The Commission proposed on 23 February to set up 10 new European Partnerships between the European Union, Member States and/or the industry with €10 billion funding from the EU. The Commission also announced a new partnership, Key Digital Technologies (KDT), aimed at reinforcing Europe’s innovation potential, boosting its competitiveness and ensuring technological sovereignty in the field of electronics.
Set up of 10 new European Partnerships with €10 billion funding from the EU
The Commission proposed also on 23 February to set up 10 new European Partnerships between the European Union, Member States and/or the industry. The goal is to speed up the transition towards a green, climate neutral and digital Europe, and to make European industry more resilient and competitive. The EU will provide nearly €10 billion of funding that the partners will match with at least an equivalent amount of investment. This combined contribution is expected to mobilise additional investments in support of the transitions, and create long-term positive impacts on employment, the environment and society.
Read the full press release here.
The ten Partnerships, some of which are building on existing joint undertakings, are the following: Global Health EDCTP3, Innovative Health Initiative, Key Digital Technologies, Circular Bio-based Europe, Clean Hydrogen, Clean Aviation, Europe’s Rail, Single European Sky ATM Research 3, Smart Networks and Services and Metrology.
KDT, one of the priorities at the heart of ensuring Europe’s digital sovereignty
Identified as one of the priorities at the heart of ensuring Europe’s digital sovereignty, the newly launched KDT partnership will support the digital transformation of all economic and societal sectors, make the transformation work for Europe and support the European Green Deal by contributing towards the EU’s target of becoming the world’s first climate-neutral continent by 2050. Elements of the Green Deal such as the supply of clean, affordable and secure energy, resource-efficient buildings, sustainable and smart mobility, as well as healthy and environment-friendly food supply chains all rely on KDTs to achieve their ambitions.
The KDT partnership is one of the actions on processors and semiconductor technologies that are planned by the European Commission, Member States, and industry. Other actions are the Declaration on a European Initiative on Processors and semiconductor technologies that is signed by 20 Member States, an Industrial Alliance on microelectronics, and a possible new Important Project of Common European Interest on microelectronics.
Definition of Key Digital Technologies (KDTs)
KDTs have been identified as one of the main drivers towards Europe’s digital sovereignty and its capacity to produce high-quality microelectronics. They make up electronic and photonic components, as well as the software that defines how they work, thus underpinning all digital systems including Artificial Intelligence and the Internet for Things.

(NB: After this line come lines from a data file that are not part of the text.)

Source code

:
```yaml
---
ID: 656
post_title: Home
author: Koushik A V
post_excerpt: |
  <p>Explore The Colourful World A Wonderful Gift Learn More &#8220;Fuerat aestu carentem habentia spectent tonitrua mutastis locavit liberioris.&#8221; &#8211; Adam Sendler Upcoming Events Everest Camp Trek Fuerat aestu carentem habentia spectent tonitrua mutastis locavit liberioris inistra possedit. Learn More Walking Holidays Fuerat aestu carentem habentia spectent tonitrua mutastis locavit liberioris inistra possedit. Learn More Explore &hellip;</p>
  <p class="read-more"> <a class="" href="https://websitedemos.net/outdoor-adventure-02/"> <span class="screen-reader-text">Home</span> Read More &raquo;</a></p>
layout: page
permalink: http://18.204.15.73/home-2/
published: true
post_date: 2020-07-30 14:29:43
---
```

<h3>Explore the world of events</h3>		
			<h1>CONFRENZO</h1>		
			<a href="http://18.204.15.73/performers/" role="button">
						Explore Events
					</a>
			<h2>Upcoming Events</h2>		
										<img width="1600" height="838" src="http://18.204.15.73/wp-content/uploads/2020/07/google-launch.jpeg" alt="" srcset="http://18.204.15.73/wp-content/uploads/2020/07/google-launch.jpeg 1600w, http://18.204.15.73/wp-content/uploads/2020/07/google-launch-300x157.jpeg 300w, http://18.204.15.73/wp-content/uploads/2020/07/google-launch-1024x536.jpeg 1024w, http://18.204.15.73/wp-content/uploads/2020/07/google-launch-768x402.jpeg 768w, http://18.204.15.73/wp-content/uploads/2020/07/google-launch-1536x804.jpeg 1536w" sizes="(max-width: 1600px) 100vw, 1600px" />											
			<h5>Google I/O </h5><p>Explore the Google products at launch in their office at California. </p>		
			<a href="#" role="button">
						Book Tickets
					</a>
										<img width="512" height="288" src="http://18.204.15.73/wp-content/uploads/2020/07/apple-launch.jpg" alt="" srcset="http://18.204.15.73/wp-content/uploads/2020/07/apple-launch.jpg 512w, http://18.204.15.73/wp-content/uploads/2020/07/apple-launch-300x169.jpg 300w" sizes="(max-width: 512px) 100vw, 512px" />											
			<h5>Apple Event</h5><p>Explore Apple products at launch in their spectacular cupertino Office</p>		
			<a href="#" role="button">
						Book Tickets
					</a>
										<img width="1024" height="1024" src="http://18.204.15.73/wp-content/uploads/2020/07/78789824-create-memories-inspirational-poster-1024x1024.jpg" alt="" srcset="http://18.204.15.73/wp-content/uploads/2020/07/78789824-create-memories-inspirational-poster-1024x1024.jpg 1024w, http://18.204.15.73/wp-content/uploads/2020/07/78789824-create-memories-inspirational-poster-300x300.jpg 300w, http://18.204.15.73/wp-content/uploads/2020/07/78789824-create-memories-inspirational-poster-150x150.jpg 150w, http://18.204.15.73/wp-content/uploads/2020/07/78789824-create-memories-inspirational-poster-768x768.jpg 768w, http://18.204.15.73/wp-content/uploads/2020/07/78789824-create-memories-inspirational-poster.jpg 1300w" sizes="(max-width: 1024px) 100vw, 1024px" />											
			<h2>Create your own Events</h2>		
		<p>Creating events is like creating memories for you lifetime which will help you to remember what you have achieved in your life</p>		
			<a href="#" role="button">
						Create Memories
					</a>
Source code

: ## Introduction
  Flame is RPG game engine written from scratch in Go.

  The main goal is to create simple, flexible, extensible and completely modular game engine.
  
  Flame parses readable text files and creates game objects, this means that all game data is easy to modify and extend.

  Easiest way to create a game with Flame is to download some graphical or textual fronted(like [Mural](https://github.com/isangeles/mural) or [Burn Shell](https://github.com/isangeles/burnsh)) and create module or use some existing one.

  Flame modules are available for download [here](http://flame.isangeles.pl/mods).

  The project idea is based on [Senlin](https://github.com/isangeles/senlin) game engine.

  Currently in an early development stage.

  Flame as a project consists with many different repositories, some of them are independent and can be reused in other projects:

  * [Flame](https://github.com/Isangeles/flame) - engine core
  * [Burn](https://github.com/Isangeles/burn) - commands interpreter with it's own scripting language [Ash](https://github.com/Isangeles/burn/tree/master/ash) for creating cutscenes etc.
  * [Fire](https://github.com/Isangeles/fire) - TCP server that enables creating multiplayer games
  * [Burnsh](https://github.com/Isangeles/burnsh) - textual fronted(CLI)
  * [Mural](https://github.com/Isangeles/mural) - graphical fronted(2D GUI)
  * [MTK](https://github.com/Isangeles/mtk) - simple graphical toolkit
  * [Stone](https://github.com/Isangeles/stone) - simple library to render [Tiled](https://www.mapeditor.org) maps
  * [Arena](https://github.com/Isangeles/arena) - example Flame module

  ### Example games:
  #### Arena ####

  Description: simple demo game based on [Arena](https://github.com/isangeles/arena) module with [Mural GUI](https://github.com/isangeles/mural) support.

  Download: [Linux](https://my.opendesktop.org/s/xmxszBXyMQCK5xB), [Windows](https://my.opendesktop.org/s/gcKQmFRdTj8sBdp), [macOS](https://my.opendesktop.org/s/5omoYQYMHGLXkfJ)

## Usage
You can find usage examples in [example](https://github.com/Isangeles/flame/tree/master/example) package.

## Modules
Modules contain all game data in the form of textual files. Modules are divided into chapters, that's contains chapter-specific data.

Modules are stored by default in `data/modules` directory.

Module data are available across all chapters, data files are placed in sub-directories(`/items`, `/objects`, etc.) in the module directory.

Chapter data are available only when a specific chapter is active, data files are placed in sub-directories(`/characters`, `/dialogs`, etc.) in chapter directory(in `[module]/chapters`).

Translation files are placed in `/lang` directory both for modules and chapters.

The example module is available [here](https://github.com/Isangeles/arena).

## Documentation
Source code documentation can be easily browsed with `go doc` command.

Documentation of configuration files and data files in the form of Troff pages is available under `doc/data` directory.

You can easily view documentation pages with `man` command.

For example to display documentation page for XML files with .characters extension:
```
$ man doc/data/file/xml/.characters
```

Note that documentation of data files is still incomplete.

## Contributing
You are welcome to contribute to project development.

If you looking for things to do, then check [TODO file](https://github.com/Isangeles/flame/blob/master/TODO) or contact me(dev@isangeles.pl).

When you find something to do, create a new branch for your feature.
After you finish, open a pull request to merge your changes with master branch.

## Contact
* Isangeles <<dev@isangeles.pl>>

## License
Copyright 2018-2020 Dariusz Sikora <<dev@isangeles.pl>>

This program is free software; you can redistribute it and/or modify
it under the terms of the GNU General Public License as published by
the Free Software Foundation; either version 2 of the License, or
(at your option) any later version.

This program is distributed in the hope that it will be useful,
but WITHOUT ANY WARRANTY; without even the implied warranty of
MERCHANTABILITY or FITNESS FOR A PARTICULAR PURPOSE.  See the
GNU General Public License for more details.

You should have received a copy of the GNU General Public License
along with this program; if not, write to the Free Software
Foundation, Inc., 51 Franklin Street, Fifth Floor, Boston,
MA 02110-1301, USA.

Semiconductor components – chips that capture, store, process, transmit and act on data – are often vital ingredients of electronic components and systems. Semiconductor chips, in particular processors, are of growing importance in data processing for data infrastructure and communication, high-end and general purpose computing and future applications such as autonomous driving.
Objectives of the KDT partnership
The new KDT Partnership aims to:
- Provide innovative electronic components and systems, software and smart integration to digital value chains, providing secure and trusted technologies tailored to the needs of user industries and citizens. This will help reinforce Europe’s potential to innovate.
- Develop and apply these technologies to address major global challenges in mobility, health, energy, security, manufacturing and digital communications. This will contribute to and strengthen Europe’s scientific and technological bases.
- Better align R&I and industrial policies for a joint approach in mastering these drivers of innovation.
The Commission proposed a financial contribution of €1.8 billion between 2021-2027 for the KDT partnership. At the same time, participating Member States make a similar contribution, while industry, research organisations, academia etc. contribute rougly €2.5 billion via the industrial associations AENEAS, ARTEMIS-IA and EPoSS.